EXERCISE DETAILS >>
Please repeat, without alteration, the line containing "### 知乎用户 培根煎蛋​ 发表" and every line that follows it to the end of the entries below, and only those lines.

Saved data entries
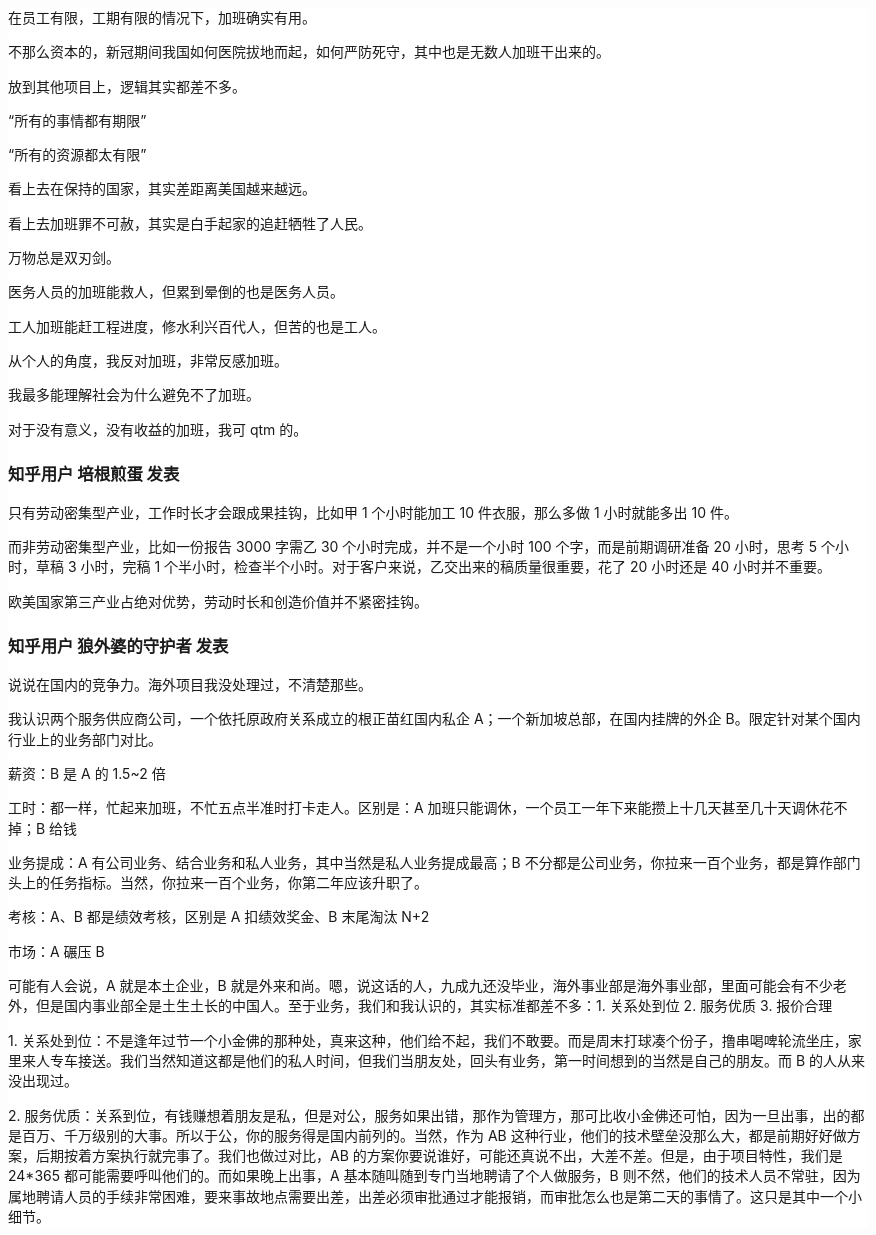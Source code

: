 在员工有限，工期有限的情况下，加班确实有用。

不那么资本的，新冠期间我国如何医院拔地而起，如何严防死守，其中也是无数人加班干出来的。

放到其他项目上，逻辑其实都差不多。

“所有的事情都有期限”

“所有的资源都太有限”

看上去在保持的国家，其实差距离美国越来越远。

看上去加班罪不可赦，其实是白手起家的追赶牺牲了人民。

万物总是双刃剑。

医务人员的加班能救人，但累到晕倒的也是医务人员。

工人加班能赶工程进度，修水利兴百代人，但苦的也是工人。

从个人的角度，我反对加班，非常反感加班。

我最多能理解社会为什么避免不了加班。

对于没有意义，没有收益的加班，我可 qtm 的。
    
    
    
    
### 知乎用户 培根煎蛋​ 发表
    
只有劳动密集型产业，工作时长才会跟成果挂钩，比如甲 1 个小时能加工 10 件衣服，那么多做 1 小时就能多出 10 件。

而非劳动密集型产业，比如一份报告 3000 字需乙 30 个小时完成，并不是一个小时 100 个字，而是前期调研准备 20 小时，思考 5 个小时，草稿 3 小时，完稿 1 个半小时，检查半个小时。对于客户来说，乙交出来的稿质量很重要，花了 20 小时还是 40 小时并不重要。

欧美国家第三产业占绝对优势，劳动时长和创造价值并不紧密挂钩。
    
    
    
    
### 知乎用户 狼外婆的守护者 发表
    
说说在国内的竞争力。海外项目我没处理过，不清楚那些。

我认识两个服务供应商公司，一个依托原政府关系成立的根正苗红国内私企 A；一个新加坡总部，在国内挂牌的外企 B。限定针对某个国内行业上的业务部门对比。

薪资：B 是 A 的 1.5~2 倍

工时：都一样，忙起来加班，不忙五点半准时打卡走人。区别是：A 加班只能调休，一个员工一年下来能攒上十几天甚至几十天调休花不掉；B 给钱

业务提成：A 有公司业务、结合业务和私人业务，其中当然是私人业务提成最高；B 不分都是公司业务，你拉来一百个业务，都是算作部门头上的任务指标。当然，你拉来一百个业务，你第二年应该升职了。

考核：A、B 都是绩效考核，区别是 A 扣绩效奖金、B 末尾淘汰 N+2

市场：A 碾压 B

可能有人会说，A 就是本土企业，B 就是外来和尚。嗯，说这话的人，九成九还没毕业，海外事业部是海外事业部，里面可能会有不少老外，但是国内事业部全是土生土长的中国人。至于业务，我们和我认识的，其实标准都差不多：1. 关系处到位 2. 服务优质 3. 报价合理

1\. 关系处到位：不是逢年过节一个小金佛的那种处，真来这种，他们给不起，我们不敢要。而是周末打球凑个份子，撸串喝啤轮流坐庄，家里来人专车接送。我们当然知道这都是他们的私人时间，但我们当朋友处，回头有业务，第一时间想到的当然是自己的朋友。而 B 的人从来没出现过。

2\. 服务优质：关系到位，有钱赚想着朋友是私，但是对公，服务如果出错，那作为管理方，那可比收小金佛还可怕，因为一旦出事，出的都是百万、千万级别的大事。所以于公，你的服务得是国内前列的。当然，作为 AB 这种行业，他们的技术壁垒没那么大，都是前期好好做方案，后期按着方案执行就完事了。我们也做过对比，AB 的方案你要说谁好，可能还真说不出，大差不差。但是，由于项目特性，我们是 24\*365 都可能需要呼叫他们的。而如果晚上出事，A 基本随叫随到专门当地聘请了个人做服务，B 则不然，他们的技术人员不常驻，因为属地聘请人员的手续非常困难，要来事故地点需要出差，出差必须审批通过才能报销，而审批怎么也是第二天的事情了。这只是其中一个小细节。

ANSWER FOR THIS EXERCISE >>
### 知乎用户 培根煎蛋​ 发表
    
只有劳动密集型产业，工作时长才会跟成果挂钩，比如甲 1 个小时能加工 10 件衣服，那么多做 1 小时就能多出 10 件。

而非劳动密集型产业，比如一份报告 3000 字需乙 30 个小时完成，并不是一个小时 100 个字，而是前期调研准备 20 小时，思考 5 个小时，草稿 3 小时，完稿 1 个半小时，检查半个小时。对于客户来说，乙交出来的稿质量很重要，花了 20 小时还是 40 小时并不重要。

欧美国家第三产业占绝对优势，劳动时长和创造价值并不紧密挂钩。
    
    
    
    
### 知乎用户 狼外婆的守护者 发表
    
说说在国内的竞争力。海外项目我没处理过，不清楚那些。

我认识两个服务供应商公司，一个依托原政府关系成立的根正苗红国内私企 A；一个新加坡总部，在国内挂牌的外企 B。限定针对某个国内行业上的业务部门对比。

薪资：B 是 A 的 1.5~2 倍

工时：都一样，忙起来加班，不忙五点半准时打卡走人。区别是：A 加班只能调休，一个员工一年下来能攒上十几天甚至几十天调休花不掉；B 给钱

业务提成：A 有公司业务、结合业务和私人业务，其中当然是私人业务提成最高；B 不分都是公司业务，你拉来一百个业务，都是算作部门头上的任务指标。当然，你拉来一百个业务，你第二年应该升职了。

考核：A、B 都是绩效考核，区别是 A 扣绩效奖金、B 末尾淘汰 N+2

市场：A 碾压 B

可能有人会说，A 就是本土企业，B 就是外来和尚。嗯，说这话的人，九成九还没毕业，海外事业部是海外事业部，里面可能会有不少老外，但是国内事业部全是土生土长的中国人。至于业务，我们和我认识的，其实标准都差不多：1. 关系处到位 2. 服务优质 3. 报价合理

1\. 关系处到位：不是逢年过节一个小金佛的那种处，真来这种，他们给不起，我们不敢要。而是周末打球凑个份子，撸串喝啤轮流坐庄，家里来人专车接送。我们当然知道这都是他们的私人时间，但我们当朋友处，回头有业务，第一时间想到的当然是自己的朋友。而 B 的人从来没出现过。

2\. 服务优质：关系到位，有钱赚想着朋友是私，但是对公，服务如果出错，那作为管理方，那可比收小金佛还可怕，因为一旦出事，出的都是百万、千万级别的大事。所以于公，你的服务得是国内前列的。当然，作为 AB 这种行业，他们的技术壁垒没那么大，都是前期好好做方案，后期按着方案执行就完事了。我们也做过对比，AB 的方案你要说谁好，可能还真说不出，大差不差。但是，由于项目特性，我们是 24\*365 都可能需要呼叫他们的。而如果晚上出事，A 基本随叫随到专门当地聘请了个人做服务，B 则不然，他们的技术人员不常驻，因为属地聘请人员的手续非常困难，要来事故地点需要出差，出差必须审批通过才能报销，而审批怎么也是第二天的事情了。这只是其中一个小细节。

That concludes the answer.